[YOUR OBJECTIVE]:
Using the records below, filter for lines that contain the string "privadas" and copy them out.

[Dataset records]

▼▼▼

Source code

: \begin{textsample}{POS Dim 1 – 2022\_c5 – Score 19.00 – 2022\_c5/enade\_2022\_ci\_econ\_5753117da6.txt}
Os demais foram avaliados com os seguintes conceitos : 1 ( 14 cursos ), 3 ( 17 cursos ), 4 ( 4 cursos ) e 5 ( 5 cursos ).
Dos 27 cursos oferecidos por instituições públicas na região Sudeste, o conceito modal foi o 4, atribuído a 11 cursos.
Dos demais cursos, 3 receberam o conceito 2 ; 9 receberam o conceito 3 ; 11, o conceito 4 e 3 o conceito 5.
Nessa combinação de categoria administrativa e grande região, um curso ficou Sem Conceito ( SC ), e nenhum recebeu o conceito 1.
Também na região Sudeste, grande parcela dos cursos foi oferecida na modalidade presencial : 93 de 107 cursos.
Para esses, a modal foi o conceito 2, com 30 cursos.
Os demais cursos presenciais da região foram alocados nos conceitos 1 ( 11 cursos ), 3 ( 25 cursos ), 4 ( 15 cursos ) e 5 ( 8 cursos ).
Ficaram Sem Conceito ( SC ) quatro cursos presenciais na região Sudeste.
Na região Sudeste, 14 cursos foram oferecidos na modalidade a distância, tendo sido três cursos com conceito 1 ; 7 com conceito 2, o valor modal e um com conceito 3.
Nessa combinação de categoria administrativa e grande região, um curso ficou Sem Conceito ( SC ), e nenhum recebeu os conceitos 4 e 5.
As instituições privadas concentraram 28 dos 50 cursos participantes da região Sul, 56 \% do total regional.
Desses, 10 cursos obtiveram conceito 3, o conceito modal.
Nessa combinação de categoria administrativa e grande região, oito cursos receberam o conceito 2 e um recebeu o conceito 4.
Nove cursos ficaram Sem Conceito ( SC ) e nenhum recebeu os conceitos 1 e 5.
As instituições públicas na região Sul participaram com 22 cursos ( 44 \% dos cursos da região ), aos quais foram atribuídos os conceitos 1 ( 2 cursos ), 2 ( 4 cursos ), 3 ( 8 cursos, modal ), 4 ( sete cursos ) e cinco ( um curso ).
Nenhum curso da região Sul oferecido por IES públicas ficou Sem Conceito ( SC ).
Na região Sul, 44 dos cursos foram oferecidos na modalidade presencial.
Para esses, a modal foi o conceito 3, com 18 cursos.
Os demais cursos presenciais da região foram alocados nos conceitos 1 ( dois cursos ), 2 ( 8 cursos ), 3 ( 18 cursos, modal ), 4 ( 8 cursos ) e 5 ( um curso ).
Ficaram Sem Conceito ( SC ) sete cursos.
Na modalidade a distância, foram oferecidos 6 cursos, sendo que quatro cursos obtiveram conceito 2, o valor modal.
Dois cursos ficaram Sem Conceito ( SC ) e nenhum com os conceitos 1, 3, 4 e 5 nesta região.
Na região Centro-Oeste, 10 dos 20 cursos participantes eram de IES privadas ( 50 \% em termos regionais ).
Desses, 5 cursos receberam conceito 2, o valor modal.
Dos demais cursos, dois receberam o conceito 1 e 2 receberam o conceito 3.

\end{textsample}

▲▲▲

[RESPONSE AREA]:
As instituições privadas concentraram 28 dos 50 cursos participantes da região Sul, 56 \% do total regional.
Na região Centro-Oeste, 10 dos 20 cursos participantes eram de IES privadas ( 50 \% em termos regionais ).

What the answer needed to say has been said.